= MATERIAL FOR THIS EXERCISE =

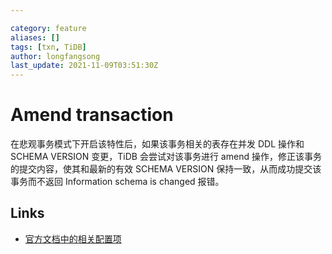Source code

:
 ```yaml
---

category: feature
aliases: []
tags: [txn, TiDB]
author: longfangsong
last_update: 2021-11-09T03:51:30Z
---
```


# Amend transaction

在悲观事务模式下开启该特性后，如果该事务相关的表存在并发 DDL 操作和 SCHEMA VERSION 变更，TiDB 会尝试对该事务进行 amend 操作，修正该事务的提交内容，使其和最新的有效 SCHEMA VERSION 保持一致，从而成功提交该事务而不返回 Information schema is changed 报错。

## Links

- [官方文档中的相关配置项](https://docs.pingcap.com/zh/tidb/stable/system-variables#tidb_enable_amend_pessimistic_txn-%E4%BB%8E-v407-%E7%89%88%E6%9C%AC%E5%BC%80%E5%A7%8B%E5%BC%95%E5%85%A5)
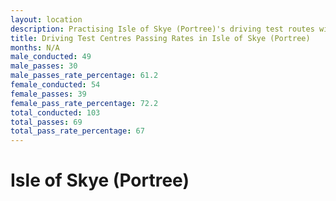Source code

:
 ```yaml
---
layout: location
description: Practising Isle of Skye (Portree)'s driving test routes will help you become more confident in your gear-changing abilities.
title: Driving Test Centres Passing Rates in Isle of Skye (Portree)
months: N/A
male_conducted: 49
male_passes: 30
male_passes_rate_percentage: 61.2
female_conducted: 54
female_passes: 39
female_pass_rate_percentage: 72.2
total_conducted: 103
total_passes: 69
total_pass_rate_percentage: 67
---
```


# Isle of Skye (Portree)
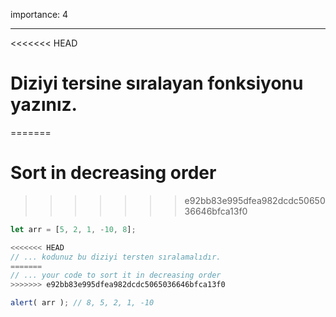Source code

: importance: 4

---

<<<<<<< HEAD
# Diziyi tersine sıralayan fonksiyonu yazınız.
=======
# Sort in decreasing order
>>>>>>> e92bb83e995dfea982dcdc5065036646bfca13f0

```js
let arr = [5, 2, 1, -10, 8];

<<<<<<< HEAD
// ... kodunuz bu diziyi tersten sıralamalıdır.
=======
// ... your code to sort it in decreasing order
>>>>>>> e92bb83e995dfea982dcdc5065036646bfca13f0

alert( arr ); // 8, 5, 2, 1, -10
```

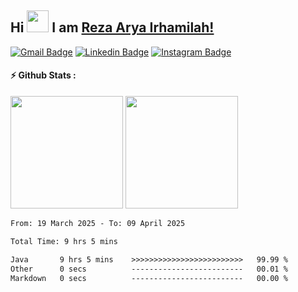 ## Hi <img width="35em" src="https://i.giphy.com/media/w1OBpBd7kJqHrJnJ13/giphy.webp" width="40" /> I am [Reza Arya Irhamilah!](https://github.com/ezza-mee/)

[![Gmail Badge](https://img.shields.io/badge/-Email-EA4335?style=flat-square&logo=gmail&logoColor=white)](mailto:rezaaryairhamilah@gmail.com)
[![Linkedin Badge](https://img.shields.io/badge/-LinkedIn-0e76a8?style=flat-square&logo=Linkedin&logoColor=white)](https://www.linkedin.com/in/rezaaryairhamilah/)
[![Instagram Badge](https://img.shields.io/badge/-Instagram-e4405f?style=flat-square&logo=Instagram&logoColor=white)](https://www.instagram.com/ezza.mee?igsh=MTI2MW51NTZmOG03eg%3D%3D&utm_source=qr)

#### ⚡ Github Stats :
<div>
    <img height="180em" src="https://github-readme-stats-eight-theta.vercel.app/api?username=ezza-mee&show_icons=trueinclude_all_commits=true&count_private=true" />
    <img height="180em" src="https://github-readme-stats.vercel.app/api/top-langs/?username=ezza-mee&layout=compact&langs_count=8" />
</div>

<!--START_SECTION:waka-->

```txt
From: 19 March 2025 - To: 09 April 2025

Total Time: 9 hrs 5 mins

Java       9 hrs 5 mins    >>>>>>>>>>>>>>>>>>>>>>>>>   99.99 %
Other      0 secs          -------------------------   00.01 %
Markdown   0 secs          -------------------------   00.00 %
```

<!--END_SECTION:waka-->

= WORK INSTRUCTION =
Taking the records above as input, show every line in which the word "vercel" is present.

= COMPLETED TASK =
    <img height="180em" src="https://github-readme-stats-eight-theta.vercel.app/api?username=ezza-mee&show_icons=trueinclude_all_commits=true&count_private=true" />
    <img height="180em" src="https://github-readme-stats.vercel.app/api/top-langs/?username=ezza-mee&layout=compact&langs_count=8" />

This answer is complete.